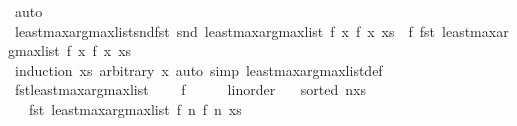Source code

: \begin{isabellebody}
\isamarkupfalse%
\ auto%
\endisatagproof
{\isafoldproof}%
%
\isadelimproof
\isanewline
%
\endisadelimproof
\isanewline
{}\isamarkupfalse%
\ least{\isacharunderscore}{\kern0pt}max{\isacharunderscore}{\kern0pt}arg{\isacharunderscore}{\kern0pt}max{\isacharunderscore}{\kern0pt}list{\isacharunderscore}{\kern0pt}snd{\isacharunderscore}{\kern0pt}fst{\isacharcolon}{\kern0pt}\ {\isachardoublequoteopen}snd\ {\isacharparenleft}{\kern0pt}least{\isacharunderscore}{\kern0pt}max{\isacharunderscore}{\kern0pt}arg{\isacharunderscore}{\kern0pt}max{\isacharunderscore}{\kern0pt}list\ f\ {\isacharparenleft}{\kern0pt}x{\isacharcomma}{\kern0pt}\ f\ x{\isacharparenright}{\kern0pt}\ xs{\isacharparenright}{\kern0pt}\ {\isacharequal}{\kern0pt}\ f\ {\isacharparenleft}{\kern0pt}fst\ {\isacharparenleft}{\kern0pt}least{\isacharunderscore}{\kern0pt}max{\isacharunderscore}{\kern0pt}arg{\isacharunderscore}{\kern0pt}max{\isacharunderscore}{\kern0pt}list\ f\ {\isacharparenleft}{\kern0pt}x{\isacharcomma}{\kern0pt}\ f\ x{\isacharparenright}{\kern0pt}\ xs{\isacharparenright}{\kern0pt}{\isacharparenright}{\kern0pt}{\isachardoublequoteclose}\isanewline
%
\isadelimproof
\ \ %
\endisadelimproof
%
\isatagproof
{}\isamarkupfalse%
\ {\isacharparenleft}{\kern0pt}induction\ xs\ arbitrary{\isacharcolon}{\kern0pt}\ x{\isacharparenright}{\kern0pt}\ {\isacharparenleft}{\kern0pt}auto\ simp{\isacharcolon}{\kern0pt}\ least{\isacharunderscore}{\kern0pt}max{\isacharunderscore}{\kern0pt}arg{\isacharunderscore}{\kern0pt}max{\isacharunderscore}{\kern0pt}list{\isacharunderscore}{\kern0pt}def{\isacharparenright}{\kern0pt}%
\endisatagproof
{\isafoldproof}%
%
\isadelimproof
\isanewline
%
\endisadelimproof
\isanewline
{}\isamarkupfalse%
\ fst{\isacharunderscore}{\kern0pt}least{\isacharunderscore}{\kern0pt}max{\isacharunderscore}{\kern0pt}arg{\isacharunderscore}{\kern0pt}max{\isacharunderscore}{\kern0pt}list{\isacharcolon}{\kern0pt}\ \isanewline
\ \ \ f\ {\isacharcolon}{\kern0pt}{\isacharcolon}{\kern0pt}\ {\isachardoublequoteopen}{\isacharunderscore}{\kern0pt}\ {\isasymRightarrow}\ {\isacharunderscore}{\kern0pt}\ {\isacharcolon}{\kern0pt}{\isacharcolon}{\kern0pt}\ linorder{\isachardoublequoteclose}\isanewline
\ \ \ {\isachardoublequoteopen}sorted\ {\isacharparenleft}{\kern0pt}n{\isacharhash}{\kern0pt}xs{\isacharparenright}{\kern0pt}{\isachardoublequoteclose}\isanewline
\ \ \ {\isachardoublequoteopen}fst\ {\isacharparenleft}{\kern0pt}least{\isacharunderscore}{\kern0pt}max{\isacharunderscore}{\kern0pt}arg{\isacharunderscore}{\kern0pt}max{\isacharunderscore}{\kern0pt}list\ f\ {\isacharparenleft}{\kern0pt}n{\isacharcomma}{\kern0pt}\ f\ n{\isacharparenright}{\kern0pt}\ xs{\isacharparenright}{\kern0pt}\ \isanewline

\end{isabellebody}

======

▸ Task directions
Once the pictures are set aside, write out the entries verbatim.

▸ Problem solution
Source code

: \begin{isabellebody}
\isamarkupfalse%
\ auto%
\endisatagproof
{\isafoldproof}%
%
\isadelimproof
\isanewline
%
\endisadelimproof
\isanewline
{}\isamarkupfalse%
\ least{\isacharunderscore}{\kern0pt}max{\isacharunderscore}{\kern0pt}arg{\isacharunderscore}{\kern0pt}max{\isacharunderscore}{\kern0pt}list{\isacharunderscore}{\kern0pt}snd{\isacharunderscore}{\kern0pt}fst{\isacharcolon}{\kern0pt}\ {\isachardoublequoteopen}snd\ {\isacharparenleft}{\kern0pt}least{\isacharunderscore}{\kern0pt}max{\isacharunderscore}{\kern0pt}arg{\isacharunderscore}{\kern0pt}max{\isacharunderscore}{\kern0pt}list\ f\ {\isacharparenleft}{\kern0pt}x{\isacharcomma}{\kern0pt}\ f\ x{\isacharparenright}{\kern0pt}\ xs{\isacharparenright}{\kern0pt}\ {\isacharequal}{\kern0pt}\ f\ {\isacharparenleft}{\kern0pt}fst\ {\isacharparenleft}{\kern0pt}least{\isacharunderscore}{\kern0pt}max{\isacharunderscore}{\kern0pt}arg{\isacharunderscore}{\kern0pt}max{\isacharunderscore}{\kern0pt}list\ f\ {\isacharparenleft}{\kern0pt}x{\isacharcomma}{\kern0pt}\ f\ x{\isacharparenright}{\kern0pt}\ xs{\isacharparenright}{\kern0pt}{\isacharparenright}{\kern0pt}{\isachardoublequoteclose}\isanewline
%
\isadelimproof
\ \ %
\endisadelimproof
%
\isatagproof
{}\isamarkupfalse%
\ {\isacharparenleft}{\kern0pt}induction\ xs\ arbitrary{\isacharcolon}{\kern0pt}\ x{\isacharparenright}{\kern0pt}\ {\isacharparenleft}{\kern0pt}auto\ simp{\isacharcolon}{\kern0pt}\ least{\isacharunderscore}{\kern0pt}max{\isacharunderscore}{\kern0pt}arg{\isacharunderscore}{\kern0pt}max{\isacharunderscore}{\kern0pt}list{\isacharunderscore}{\kern0pt}def{\isacharparenright}{\kern0pt}%
\endisatagproof
{\isafoldproof}%
%
\isadelimproof
\isanewline
%
\endisadelimproof
\isanewline
{}\isamarkupfalse%
\ fst{\isacharunderscore}{\kern0pt}least{\isacharunderscore}{\kern0pt}max{\isacharunderscore}{\kern0pt}arg{\isacharunderscore}{\kern0pt}max{\isacharunderscore}{\kern0pt}list{\isacharcolon}{\kern0pt}\ \isanewline
\ \ \ f\ {\isacharcolon}{\kern0pt}{\isacharcolon}{\kern0pt}\ {\isachardoublequoteopen}{\isacharunderscore}{\kern0pt}\ {\isasymRightarrow}\ {\isacharunderscore}{\kern0pt}\ {\isacharcolon}{\kern0pt}{\isacharcolon}{\kern0pt}\ linorder{\isachardoublequoteclose}\isanewline
\ \ \ {\isachardoublequoteopen}sorted\ {\isacharparenleft}{\kern0pt}n{\isacharhash}{\kern0pt}xs{\isacharparenright}{\kern0pt}{\isachardoublequoteclose}\isanewline
\ \ \ {\isachardoublequoteopen}fst\ {\isacharparenleft}{\kern0pt}least{\isacharunderscore}{\kern0pt}max{\isacharunderscore}{\kern0pt}arg{\isacharunderscore}{\kern0pt}max{\isacharunderscore}{\kern0pt}list\ f\ {\isacharparenleft}{\kern0pt}n{\isacharcomma}{\kern0pt}\ f\ n{\isacharparenright}{\kern0pt}\ xs{\isacharparenright}{\kern0pt}\ \isanewline

\end{isabellebody}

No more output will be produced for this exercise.